Katrin Lompscher (Die Linke) vermisst die angekündigte neue Wohnungspolitik im Haushaltsplan. Außerdem würden Aussagen zur Liegenschaftspolitik fehlen. Es bleibe unklar, wer welche Kosten zu einer wohnungspolitischen Offensive trage. Für Tempelhof fordert sie einen "angemessenen Gedenkort" an das KZ Columbia, die Rüstungsproduktion und die Zwangsarbeiterlager auf dem Gelände.
Oliver Höfinghoff (Piraten) kritisiert den geplanten Neubau der ZLB als unnütz und teuer. Schon für die Vorbereitung dieses Projektes würden 3 Mio. Euro abgestellt, ohne dass erklärt worden sei, wozu das Projekt nötig sei. Es hätten weder "valide Prüfungen" von schon bestehenden Gebäuden stattgefunden, noch sei klar, was mit dem alten Bibliotheksgebäude nach der Räumung passieren solle. Dies sei ein "finanzpolitischer Blindflug".
Stadtentwicklungssenator Michael Müller (SPD) betont, dass der Haushaltsentwurf Berlin in wichtigen Fragen voranbringe, aber auch die notwendigen Mittel bereitstelle, dass Berlin in den "alltäglichen Fragen" gut dastehe. In Sachen Mobilität sei es zwar eine gute Entwicklung, dass der Autoverkehr zurückgehe, dennoch würden Auto und Lieferverkehr weiter eine wichtige Rolle spielen und müssten über die A 100 und TVO unterstützt werden. Für den Ausbau und Erhalt der Radwege würden gemeinsam mit Geldern von Bund und EU neun bis zehn Mio. Euro bereitgestellt.
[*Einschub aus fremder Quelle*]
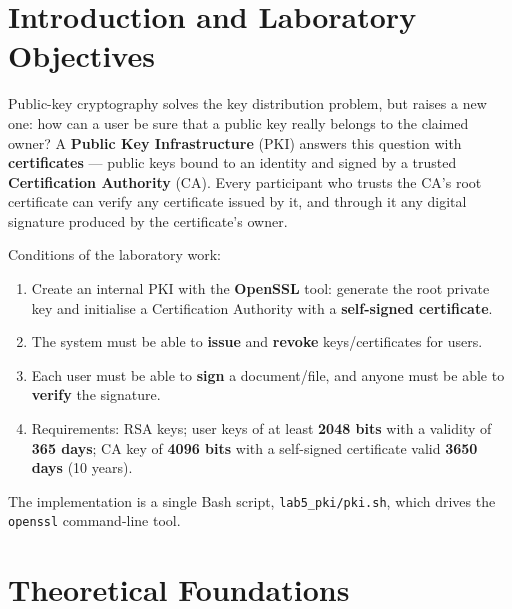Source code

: \documentclass[12pt,a4paper]{article}
\begin{document}
\makereporttitle
\tableofcontents
\newpage

\section{Introduction and Laboratory Objectives}
Public-key cryptography solves the key distribution problem, but raises a new one: how can a
user be sure that a public key really belongs to the claimed owner? A \textbf{Public Key
Infrastructure} (PKI) answers this question with \textbf{certificates} — public keys bound to an
identity and signed by a trusted \textbf{Certification Authority} (CA). Every participant who
trusts the CA's root certificate can verify any certificate issued by it, and through it any
digital signature produced by the certificate's owner.

Conditions of the laboratory work:
\begin{enumerate}
  \item Create an internal PKI with the \textbf{OpenSSL} tool: generate the root private key and
        initialise a Certification Authority with a \textbf{self-signed certificate}.
  \item The system must be able to \textbf{issue} and \textbf{revoke} keys/certificates for users.
  \item Each user must be able to \textbf{sign} a document/file, and anyone must be able to
        \textbf{verify} the signature.
  \item Requirements: RSA keys; user keys of at least \textbf{2048 bits} with a validity of
        \textbf{365 days}; CA key of \textbf{4096 bits} with a self-signed certificate valid
        \textbf{3650 days} (10 years).
\end{enumerate}
The implementation is a single Bash script, \texttt{lab5\_pki/pki.sh}, which drives the
\texttt{openssl} command-line tool.

\section{Theoretical Foundations}
\end{document}
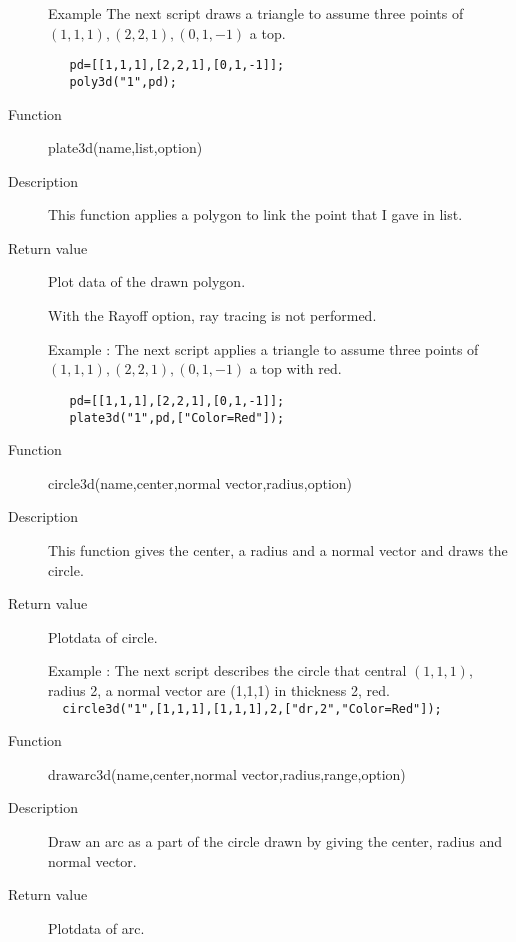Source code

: \documentclass[papersize,a4paper,12pt]{article}
\begin{document}
\begin{description}
 Example The next script draws a triangle to assume three points of $(1,1,1), (2,2,1),(0,1,-1)$ a top.
\begin{verbatim}
   pd=[[1,1,1],[2,2,1],[0,1,-1]];
   poly3d("1",pd);
\end{verbatim}


\hypertarget{plate3d}{}
\item[Function] plate3d(name,list,option)
\item[Description] This function applies a polygon to link the point that I gave in list.
\item[Return value] Plot data of the drawn polygon.

With the Rayoff option, ray tracing is not performed.

 Example : The next script applies a triangle to assume three points of $(1,1,1), (2,2,1),(0,1,-1)$ a top with red.
\begin{verbatim}
   pd=[[1,1,1],[2,2,1],[0,1,-1]]; 
   plate3d("1",pd,["Color=Red"]);
\end{verbatim}


\hypertarget{circle3d}{}
\item[Function] circle3d(name,center,normal vector,radius,option)
\item[Description] This function gives the center, a radius and a normal vector and draws the circle.
\item[Return value] Plotdata of circle.

 Example : The next script describes the circle that central $(1,1,1)$, radius 2, a normal vector are (1,1,1) in thickness 2, red.\\
  
\verb|  circle3d("1",[1,1,1],[1,1,1],2,["dr,2","Color=Red"]); |


\hypertarget{drawarc3d}{}
\item[Function] drawarc3d(name,center,normal vector,radius,range,option)
\item[Description] Draw an arc as a part of the circle drawn by giving the center, radius and normal vector.
\item[Return value] Plotdata of arc.


\end{description}
\end{document}
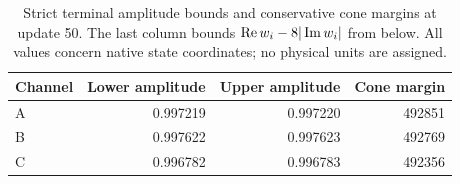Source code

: \begin{table}[htbp]\centering
\caption{Strict terminal amplitude bounds and conservative cone margins at
update 50. The last column bounds $\re w_i-8|\im w_i|$ from below.
All values concern native state coordinates; no physical units are assigned.}
\label{tab:terminal}
\begin{tabular}{@{}lrrr@{}}\toprule
Channel & Lower amplitude & Upper amplitude & Cone margin\\\midrule
A & 0.997219 & 0.997220 & 492851 \\
B & 0.997622 & 0.997623 & 492769 \\
C & 0.996782 & 0.996783 & 492356 \\
\bottomrule\end{tabular}
\end{table}
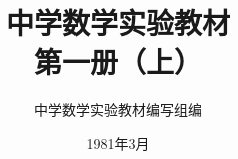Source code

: \documentclass[b5paper, openany, fontset=fandol]{ctexbook}
\theoremstyle{plain}
\begin{document}
\title{\Huge\bfseries 中学数学实验教材\\第一册（上）}



\author{\Large 中学数学实验教材编写组编}
\date{\Large 1981年3月}

\maketitle




\frontmatter


\tableofcontents


\mainmatter

 
 
% 
%
%
%
%
\end{document}

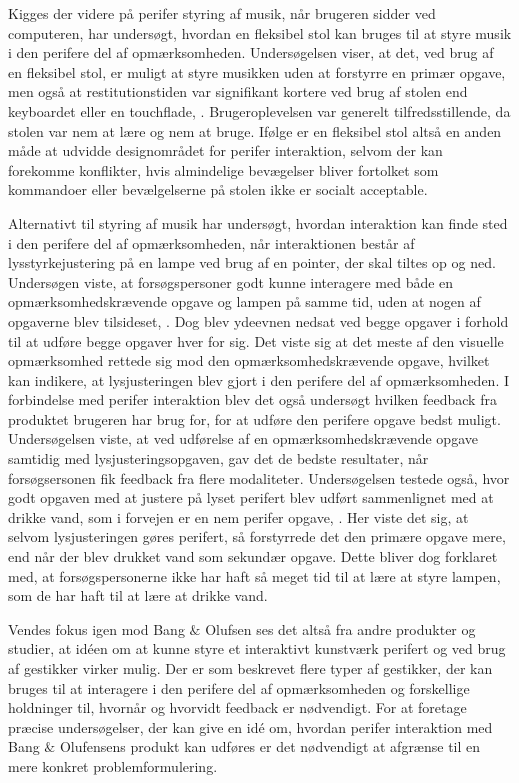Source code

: Kigges der videre på perifer styring af musik, når brugeren sidder ved computeren, har \textcite[ss. 5-9]{PDF:AChairAsUbiquitousInputDevice} undersøgt, hvordan en fleksibel stol kan bruges til at styre musik i den perifere del af opmærksomheden. Undersøgelsen viser, at det, ved brug af en fleksibel stol, er muligt at styre musikken uden at forstyrre en primær opgave, men også at restitutionstiden var signifikant kortere ved brug af stolen end keyboardet eller en touchflade, \parencite[s. 7]{PDF:AChairAsUbiquitousInputDevice}. Brugeroplevelsen var generelt tilfredsstillende, da stolen var nem at lære og nem at bruge. Ifølge \textcite[s. 8]{PDF:AChairAsUbiquitousInputDevice} er en fleksibel stol altså en anden måde at udvidde designområdet for perifer interaktion, selvom der kan forekomme konflikter, hvis almindelige bevægelser bliver fortolket som kommandoer eller bevælgelserne på stolen ikke er socialt acceptable.

Alternativt til styring af musik har \textcite[s. 1]{PDF:FacilitatingPIDesignAndEvaluation} undersøgt, hvordan interaktion kan finde sted i den perifere del af opmærksomheden, når interaktionen består af lysstyrkejustering på en lampe ved brug af en pointer, der skal tiltes op og ned. Undersøgen viste, at forsøgspersoner godt kunne interagere med både en opmærksomhedskrævende opgave og lampen på samme tid, uden at nogen af opgaverne blev tilsideset, \parencite[ss. 20-21]{PDF:FacilitatingPIDesignAndEvaluation}. Dog blev ydeevnen nedsat ved begge opgaver i forhold til at udføre begge opgaver hver for sig. Det viste sig at det meste af den visuelle opmærksomhed rettede sig mod den opmærksomhedskrævende opgave, hvilket kan indikere, at lysjusteringen blev gjort i den perifere del af opmærksomheden. I forbindelse med perifer interaktion blev det også undersøgt hvilken feedback fra produktet brugeren har brug for, for at udføre den perifere opgave bedst muligt. Undersøgelsen viste, at ved udførelse af en opmærksomhedskrævende opgave samtidig med lysjusteringsopgaven, gav det de bedste resultater, når forsøgsersonen fik feedback fra flere modaliteter.  Undersøgelsen testede også, hvor godt opgaven med at justere på lyset perifert blev udført sammenlignet med at drikke vand, som i forvejen er en nem perifer opgave, \parencite[s. 20]{PDF:FacilitatingPIDesignAndEvaluation}. Her viste det sig, at selvom lysjusteringen gøres perifert, så forstyrrede det den primære opgave mere, end når der blev drukket vand som sekundær opgave. Dette bliver dog forklaret med, at forsøgspersonerne ikke har haft så meget tid til at lære at styre lampen, som de har haft til at lære at drikke vand. 

Vendes fokus igen mod Bang $\&$ Olufsen ses det altså fra andre produkter og studier, at idéen om at kunne styre et interaktivt kunstværk perifert og ved brug af gestikker virker mulig. Der er som beskrevet flere typer af gestikker, der kan bruges til at interagere i den perifere del af opmærksomheden og forskellige holdninger til, hvornår og hvorvidt feedback er nødvendigt. For at foretage præcise undersøgelser, der kan give en idé om, hvordan perifer interaktion med Bang $\&$ Olufensens produkt kan udføres er det nødvendigt at afgrænse til en mere konkret problemformulering.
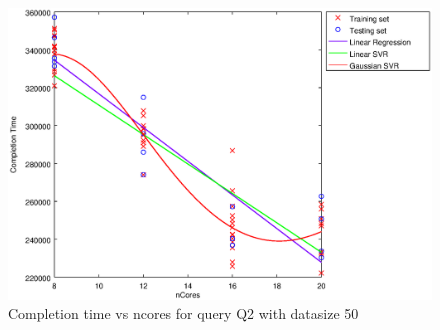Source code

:
\begin {figure}[hbtp]
\centering
\includegraphics[width=\textwidth]{output/Q2_50_ONLY_NCORES/plot_Q2_50_bestmodels.eps}
\caption{Completion time vs ncores for query Q2 with datasize 50}
\label{fig:all_linear_Q2_50}
\end {figure}
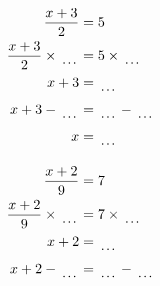 \documentclass[12pt]{article}
\newcounter{minipagecount}
\begin{document}
\begin{multicols}{2}
\begin{minipage}[t]{0.45\textwidth}
    \raggedright %
    \begin{align*} %
        \frac{x + 3}{2} &= 5\\
        \frac{x + 3}{2} \times\dotuline{\hspace{5mm}} &= 5 \times\dotuline{\hspace{5mm}}\\
        x + 3 &= \dotuline{\hspace{5mm}}\\
        x + 3 - \dotuline{\hspace{5mm}} &= \dotuline{\hspace{5mm}} - \dotuline{\hspace{5mm}}\\
        x &= \dotuline{\hspace{5mm}}\\
    \end{align*}
\end{minipage} %
\noindent{(\theminipagecount)}\hspace{0.1mm} %
\begin{minipage}[t]{0.45\textwidth} %
    \vspace{-26pt}  %
    \raggedright %
    \begin{align*} %
        \frac{x + 2}{9} &= 7\\
        \frac{x + 2}{9} \times\dotuline{\hspace{5mm}} &= 7 \times\dotuline{\hspace{5mm}}\\
        x + 2 &= \dotuline{\hspace{5mm}}\\
        x + 2 - \dotuline{\hspace{5mm}} &= \dotuline{\hspace{5mm}} - \dotuline{\hspace{5mm}}\\

\end{align*}
\end{minipage}
\end{multicols}
\end{document}
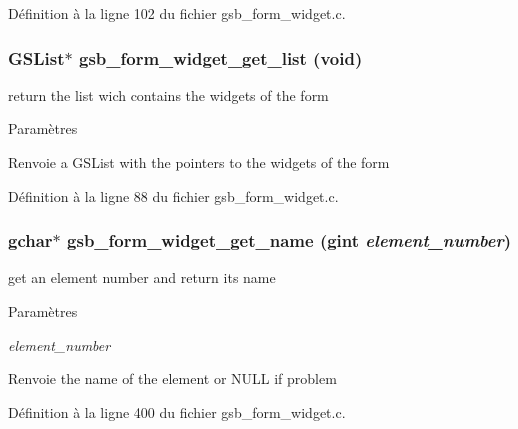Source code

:Définition à la ligne 102 du fichier gsb\_\-form\_\-widget.c.

\subsubsection[{gsb\_\-form\_\-widget\_\-get\_\-list}]{\setlength{\rightskip}{0pt plus 5cm}GSList$\ast$ gsb\_\-form\_\-widget\_\-get\_\-list (void)}\label{gsb__form__widget_8h_ad4885fdd3bce3607cf1aba2765864c35}
return the list wich contains the widgets of the form


\begin{DoxyParams}{Paramètres}
\item[{\em }]\end{DoxyParams}
\begin{DoxyReturn}{Renvoie}
a GSList with the pointers to the widgets of the form 
\end{DoxyReturn}


Définition à la ligne 88 du fichier gsb\_\-form\_\-widget.c.

\subsubsection[{gsb\_\-form\_\-widget\_\-get\_\-name}]{\setlength{\rightskip}{0pt plus 5cm}gchar$\ast$ gsb\_\-form\_\-widget\_\-get\_\-name (gint {\em element\_\-number})}\label{gsb__form__widget_8h_a48e129aec71bef3117effe95f85c4a12}
get an element number and return its name


\begin{DoxyParams}{Paramètres}
\item[{\em element\_\-number}]\end{DoxyParams}
\begin{DoxyReturn}{Renvoie}
the name of the element or NULL if problem 
\end{DoxyReturn}


Définition à la ligne 400 du fichier gsb\_\-form\_\-widget.c.


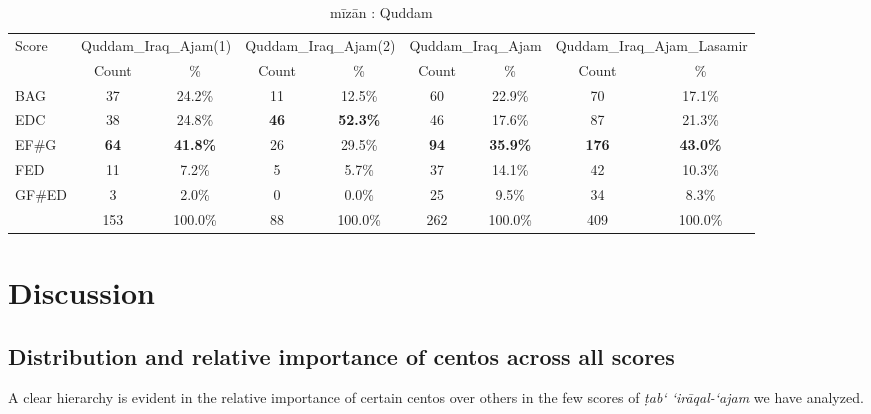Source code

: \documentclass{article}
\begin{document}
\begin{table}[htbp]
    \caption{mīzān : Quddam}
    \begin{adjustbox}{width=0.5\textwidth}
    \small %
    \begin{tabular}{@{}lcccccccc@{}} %
        \toprule
        \multirow{2}{*}{Score} & \multicolumn{2}{c}{Quddam\_Iraq\_Ajam(1)} & \multicolumn{2}{c}{Quddam\_Iraq\_Ajam(2)} & \multicolumn{2}{c}{Quddam\_Iraq\_Ajam} & \multicolumn{2}{c}{Quddam\_Iraq\_Ajam\_Lasamir} \\
        \cmidrule(lr){2-3} \cmidrule(lr){4-5} \cmidrule(lr){6-7} \cmidrule(lr){8-9} %
         & Count & \% & Count & \% & Count & \% & Count & \% \\
        \midrule
        BAG & 37 & 24.2\% & 11 & 12.5\% & 60 & 22.9\% & 70 & 17.1\% \\
        EDC & 38 & 24.8\% & \textbf{46} & \textbf{52.3\%} & 46 & 17.6\% & 87 & 21.3\% \\
        EF\#G & \textbf{64} & \textbf{41.8\%} & 26 & 29.5\% & \textbf{94} & \textbf{35.9\%} & \textbf{176} & \textbf{43.0\%} \\
        FED & 11 & 7.2\% & 5 & 5.7\% & 37 & 14.1\% & 42 & 10.3\% \\
        GF\#ED & 3 & 2.0\% & 0 & 0.0\% & 25 & 9.5\% & 34 & 8.3\% \\
        \midrule
        & 153 & 100.0\% & 88 & 100.0\% & 262 & 100.0\% & 409 & 100.0\% \\
        \bottomrule
    \end{tabular}
    \end{adjustbox}
    \label{table:2}
\end{table}

\section{Discussion}\label{sec:Discussion}
\subsection{Distribution and relative importance of centos across all scores}


A clear hierarchy is evident in the relative importance of certain centos over others in the few scores of  \textit{ṭab‘ ‘irāqal-‘ajam} we have analyzed.
\end{document}
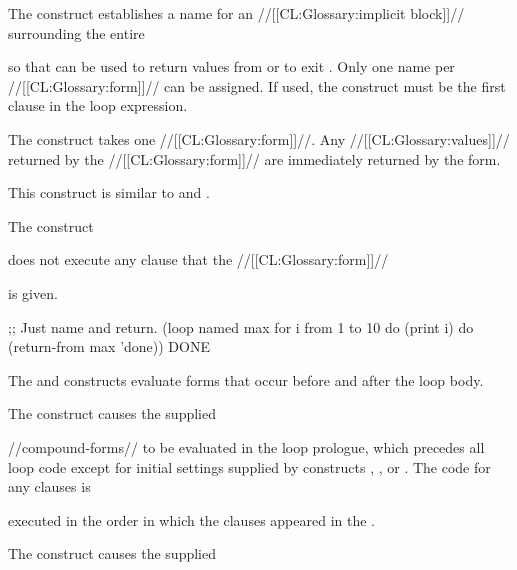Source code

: The  construct
establishes a name for an //[[CL:Glossary:implicit block]]// surrounding the 
entire

 so that  can be used to return 
values from or to exit .   
Only one name per  //[[CL:Glossary:form]]// can be assigned.
If used, the  construct must be the first clause in the loop expression.


 The  construct takes one //[[CL:Glossary:form]]//. 
 Any //[[CL:Glossary:values]]// returned by the //[[CL:Glossary:form]]// 
 are immediately returned by the  form.

This construct is similar to  and .


The  construct 


does not execute any  clause that 
the  //[[CL:Glossary:form]]//

is given.
                

\code
;; Just name and return.
 (loop named max
       for i from 1 to 10
       do (print i)
       do (return-from max 'done))
\EV DONE
\endcode

\endsubsubsubsection%

\endsubsubsection%

 
The  and  constructs
evaluate forms that occur before and after the loop body.

The  construct causes the supplied


//compound-forms//
to be evaluated
in the loop prologue, which precedes all loop code except for 
initial settings supplied by constructs , , or
.
  The code for any  clauses is 



executed
in the order in which the clauses appeared in
  the .  




  
The  construct causes the supplied


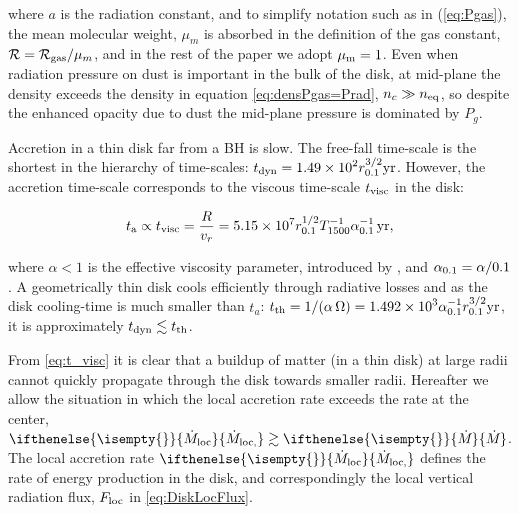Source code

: \documentclass[12pt,english,preprint]{aastex}
\newcommand{\su}[2]{#1_{\rm #2}}
\newcommand{\mdt}[1][]{ 
  \ifthenelse{\isempty{#1}}
  {\dot{M}_{\rm loc}}
  { {\dot M}_{\rm{loc},{#1}} } 
  } %
\newcommand{\Mdt}[1][]{ 
    \ifthenelse{\isempty{#1}}
    {\dot{M}_{}}
    { {\dot M}_{{#1}} } 
} %
\begin{document}
\noindent where $a$ is the radiation constant, and to simplify notation such as in (\ref{eq:Pgas}), the mean molecular weight,
$\mu_m$ is absorbed in the definition of the gas constant,
${\cal R}=\su{{\cal R}}{gas}/\mu_m$, and in the rest of the
paper we adopt $\mu_{{\rm m}}=1$.  Even when radiation pressure on dust is important in the bulk of the disk, at mid-plane the density exceeds the density in equation \ref{eq:densPgas=Prad}, 
$n_c\gg \su{n}{eq}$,  so despite the enhanced opacity due to dust the mid-plane pressure is dominated by $P_{g}$.



Accretion in a thin disk far  from
a BH is slow. The free-fall time-scale is the shortest in the hierarchy of time-scales: 
$\displaystyle t_{{\rm dyn}}=1.49\times10^{2}r_{0.1}^{3/2}{\rm yr}$. 
However, the accretion time-scale corresponds to the viscous time-scale $t_{{\rm visc}}$ in the disk:

\begin{equation}
  t_{{\rm a}}\propto t_{{\rm visc}}=\frac{R}{v_{r}}=
  5.15\times10^{7}r_{0.1}^{1/2}T_{1500}^{-1}\alpha_{0.1}^{-1}\,\text{yr},\label{eq:t_visc}
\end{equation}

\noindent where $\alpha<1$ is the effective viscosity parameter, introduced
by \cite{ShakuraDiskModelGasAccretionRelativistic1972},
and $\su{\alpha}{0.1} = \alpha/0.1$. 
A geometrically thin disk cools efficiently through
radiative losses and as the disk cooling-time is much smaller
than $t_{a}$: 
$\displaystyle t_{{\rm th}}=1/(\alpha\,\Omega)=1.492\times10^{3}\alpha_{0.1}^{-1}r_{0.1}^{3/2}{\rm yr}$,
it is  approximately $\su{t}{dyn}\lesssim \su{t}{th}$.

From \eqref{eq:t_visc} it is clear that a buildup of matter (in a thin disk) at large radii 
cannot quickly propagate through the disk towards smaller radii. 
Hereafter we allow the situation in which the local accretion rate exceeds the 
rate at the center, $\mdt\gtrsim\Mdt$. 
The local accretion rate $\mdt$ defines the rate of energy production in the disk, and 
correspondingly the local vertical radiation flux, $\su{F}{loc}$ in \eqref{eq:DiskLocFlux}.



\end{document}
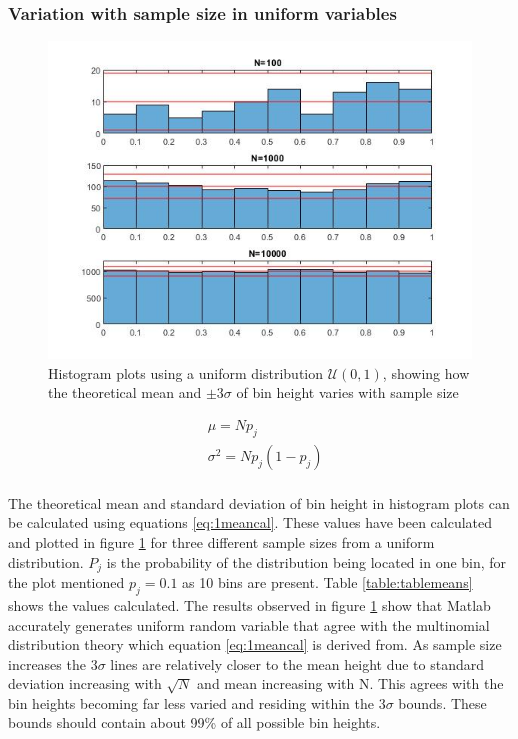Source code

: \documentclass[twoside,twocolumn]{article}
\begin{document}
\subsubsection{Variation with sample size in uniform variables}
\begin{figure}[h]
  \centering
    \includegraphics[width=\linewidth]{1means}
  \caption{Histogram plots using a uniform distribution $\mathcal{U}(0,1)$, showing how the theoretical mean and $\pm3\sigma$ of bin height varies with sample size}
  \label{fig:1means}
\end{figure}

\begin{equation}
\label{eq:1meancal}
\begin{split}
&\mu = Np_{j}\\
&\sigma^2=Np_j(1-p_j)\\
\end{split}
\end{equation} 

The theoretical mean and standard deviation of bin height in histogram plots can be calculated using equations \ref{eq:1meancal}. These values have been calculated and plotted in figure \ref{fig:1means} for three different sample sizes from a uniform distribution. $P_j$ is the probability of the distribution being located in one bin, for the plot mentioned $p_j = 0.1$ as 10 bins are present. Table \ref{table:tablemeans} shows the values calculated.
The results observed in figure \ref{fig:1means} show that Matlab accurately generates uniform random variable that agree with the multinomial distribution theory which equation \ref{eq:1meancal} is derived from. As sample size increases the $3\sigma$ lines are relatively closer to the mean height due to standard deviation increasing with $\sqrt{N}$ and mean increasing with N. This agrees with the bin heights becoming far less varied and residing within the $3\sigma$ bounds. These bounds should contain about 99\% of all possible bin heights. 
\end{document}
Der Senator betont, dass sich im sozialen Wohnungsbau in den letzten Monaten "dramatisch viel" verändert habe. Er nehme das Thema Mieten und Wohnen sehr ernst. Beispiel dafür sei die neue Liegenschaftspolitik.
Iris Spranger (SPD) hebt hervor, dass im Haushaltsplan viele emotional diskutierte Themen angepackt wurden. Unter anderem werde das Straßenausbaubeitragsgesetz abgeschafft, das "Bündnis für Wohnen" habe eine klare Präferenz, in der Liegenschaftspolitik wurde umgesteuert und der Ausstieg aus der Anschlussförderung werde weiter fortgeführt. Sie betont, dass mit dem Doppelhaushalt nicht nur Großprojekte begonnen, sondern natürlich auch weiter fortgeführt würden.
Außerdem äußerten sich Andreas Otto (Bündnis 90/Grüne), Matthias Brauner (CDU), Harald Wolf (Die Linke), Michael Schäfer (Bündnis 90/Grüne), Ole Kreins (SPD), Stefan Gelbhaar (Bündnis 90/Grüne) und Marion Platta (Die Linke).